Personally. I appreciate what this manga is trying to do, I really do, and I enjoy Hime's new butch look, that said, I'd be lying if I said the writing wasn't seriously flawed. Even looking back at previous chapters, knowing what they where leading up to, Im still confused. Like the chapter where Hime talks to her parents, should be one of those chapters that you look back on and go "of course", but I just looked back on it, and I'm still confused what that chapter is trying to say. I'm, not even sure what it is, but there is something about the way this manga is told that I have difficulty following.
Right? Like that whole chapter is a monologue about something and I still am not sure what that something was. My issue is that the stances this manga preaches are often either tedious bullshit or extensive navel gazing with no clear point.
I don't think it's that complicated? She adopted the boys uniform to support Akira rather than because it was her own sense of identity.

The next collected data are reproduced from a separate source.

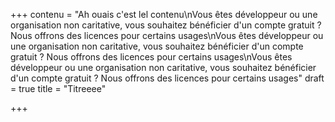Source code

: +++
contenu = "Ah ouais c'est lel contenu\nVous êtes développeur ou une organisation non caritative, vous souhaitez bénéficier d'un compte gratuit ? Nous offrons des licences pour certains usages\nVous êtes développeur ou une organisation non caritative, vous souhaitez bénéficier d'un compte gratuit ? Nous offrons des licences pour certains usages\nVous êtes développeur ou une organisation non caritative, vous souhaitez bénéficier d'un compte gratuit ? Nous offrons des licences pour certains usages"
draft = true
title = "Titreeee"

+++

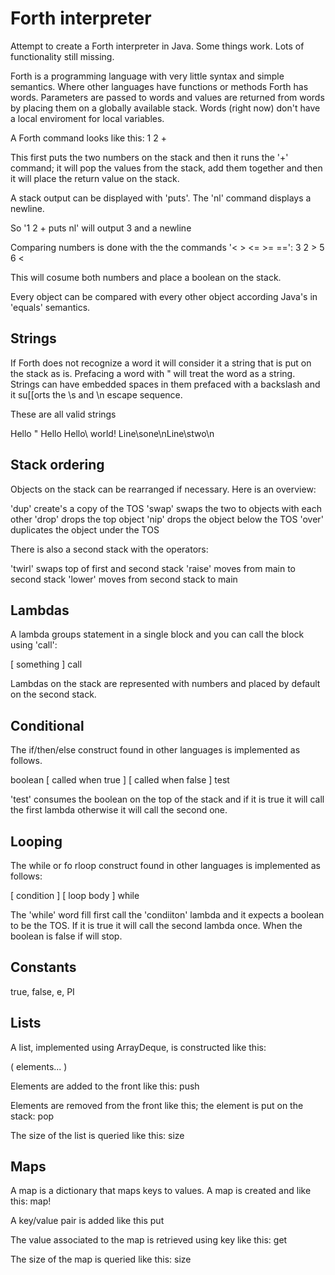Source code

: # Forth interpreter

Attempt to create a Forth interpreter in Java. Some things work. Lots of functionality still missing.

Forth is a programming language with very little syntax and simple semantics. Where other languages have functions or methods Forth has words. Parameters are passed to words and values are returned from words by placing them on a globally available stack. Words (right now) don't have a local enviroment for local variables.

A Forth command looks like this:
1 2 +

This first puts the two numbers on the stack and then it runs the '+' command; it will pop the values from the stack, add them together and then it will place the return value on the stack. 

A stack output can be displayed with 'puts'. The 'nl' command displays a newline.

So '1 2 + puts nl' will output 3 and a newline

Comparing numbers is done with the the commands '< > <= >= ==':
3 2 >
5 6 <

This will cosume both numbers and place a boolean on the stack. 

Every object can be compared with every other object according Java's in 'equals' semantics.

## Strings

If Forth does not recognize a word it will consider it a string that is put on the stack as is. Prefacing a word with " will treat the word as a string. Strings can have embedded spaces in them prefaced with a backslash and it su[[orts the \s and \n escape sequence.

These are all valid strings

Hello 
" Hello 
Hello\ world!
Line\sone\nLine\stwo\n

## Stack ordering

Objects on the stack can be rearranged if necessary. Here is an overview:

'dup'  create's a copy of the TOS 
'swap' swaps the two to objects with each other
'drop' drops the top object
'nip'  drops the object below the TOS
'over' duplicates the object under the TOS

There is also a second stack with the operators:

'twirl' swaps top of first and second stack
'raise' moves from main to second stack
'lower' moves from second stack to main

## Lambdas

A lambda groups statement in a single block and you can call the block using 'call':

[ something ] call

Lambdas on the stack are represented with numbers and placed by default on the second stack.

## Conditional

The if/then/else construct found in other languages is implemented as follows. 

boolean [ called when true ] [ called when false ] test 

'test' consumes the boolean on the top of the stack and if it is true it will call the first lambda otherwise it will call the second one.

## Looping

The while or fo rloop construct found in other languages is implemented as follows:

[ condition ] [ loop body ] while

The 'while' word fill first call the 'condiiton' lambda and it expects a boolean to be the TOS. If it is true it will call the second lambda once. When the boolean is false if will stop.

## Constants

true, false, e, PI

## Lists

A list, implemented using ArrayDeque, is constructed like this:

( elements... ) 

Elements are added to the front like this:
<element> <list> push

Elements are removed from the front like this; the element is put on the stack:
<list> pop

The size of the list is queried like this:
<list> size

## Maps

A map is a dictionary that maps keys to values. A map is created and like this:
map!

A key/value pair is added like this
<value> <key> <map> put

The value associated to the map is retrieved using key like this:
<key> <map> get

The size of the map is queried like this:
<map> size
















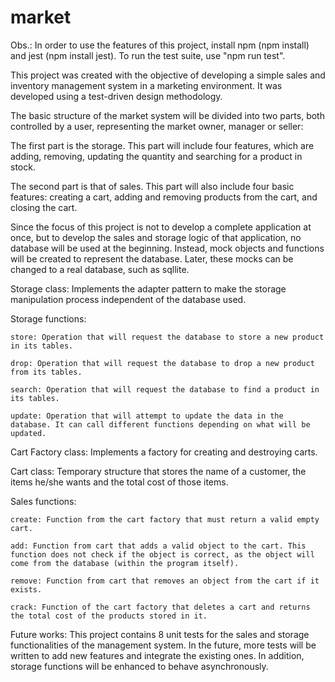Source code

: # market

Obs.: In order to use the features of this project, install npm (npm install) and jest (npm install jest). To run the test suite, use "npm run test".

This project was created with the objective of developing a simple sales and inventory management system in a marketing environment. It was developed using a test-driven design methodology.

The basic structure of the market system will be divided into two parts, both controlled by a user, representing the market owner, manager or seller:

The first part is the storage. This part will include four features, which are adding, removing, updating the quantity and searching for a product in stock.

The second part is that of sales. This part will also include four basic features: creating a cart, adding and removing products from the cart, and closing the cart.

Since the focus of this project is not to develop a complete application at once, but to develop the sales and storage logic of that application, no database will be used at the beginning. Instead, mock objects and functions will be created to represent the database. Later, these mocks can be changed to a real database, such as sqllite.


Storage class:
     Implements the adapter pattern to make the storage manipulation process independent of the database used.

Storage functions:

    store: Operation that will request the database to store a new product in its tables.

    drop: Operation that will request the database to drop a new product from its tables.

    search: Operation that will request the database to find a product in its tables.

    update: Operation that will attempt to update the data in the database. It can call different functions depending on what will be updated.

Cart Factory class:
    Implements a factory for creating and destroying carts.

Cart class:
    Temporary structure that stores the name of a customer, the items he/she wants and the total cost of those items.

Sales functions:

    create: Function from the cart factory that must return a valid empty cart.

    add: Function from cart that adds a valid object to the cart. This function does not check if the object is correct, as the object will come from the database (within the program itself).

    remove: Function from cart that removes an object from the cart if it exists.

    crack: Function of the cart factory that deletes a cart and returns the total cost of the products stored in it.

Future works:
This project contains 8 unit tests for the sales and storage functionalities of the management system. In the future, more tests will be written to add new features and integrate the existing ones. In addition, storage functions will be enhanced to behave asynchronously.
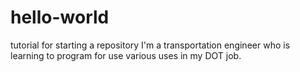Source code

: # hello-world
tutorial for starting a repository
I'm a transportation engineer who is learning to program for use various uses in my DOT job.
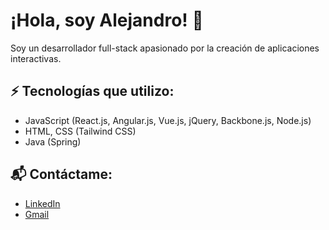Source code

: # ¡Hola, soy Alejandro! 👋

Soy un desarrollador full-stack apasionado por la creación de aplicaciones interactivas. 

## ⚡ Tecnologías que utilizo:
- JavaScript (React.js, Angular.js, Vue.js, jQuery, Backbone.js, Node.js)
- HTML, CSS (Tailwind CSS)
- Java (Spring)


## 📬 Contáctame:
- [LinkedIn](https://www.linkedin.com/in/alejandro-l-6a410b247/)
- [Gmail](extremera.dev@gmail.com)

She isn't -really- comfortable in it, because she adopted it to support someone else rather than to express herself, but she also is afraid to abandon it, because she's still worried about Akira-chan. She was hiding it from her parents because she was afraid of what they'd say, but when they find out they make it clear they support her in what she wants to do, and think if she's not sure about something, she should try it out and see how it feels. (Her parents are actually pretty awesome.) She takes that to heart and decides to go back to the girl's uniform because, hey, if you aren't sure try it out and see how it feels.
Of course, as a result, she got attention she didn't want from a boy she has less than no interest in, and the girl she likes got hurt and pissed at her, so hey, okay, that sucked, time to try something different, which is when she shows up with the butch look. The sweater says "I'm not out to dress like a guy" but the pants and the haircut say "this isn't for you, boys."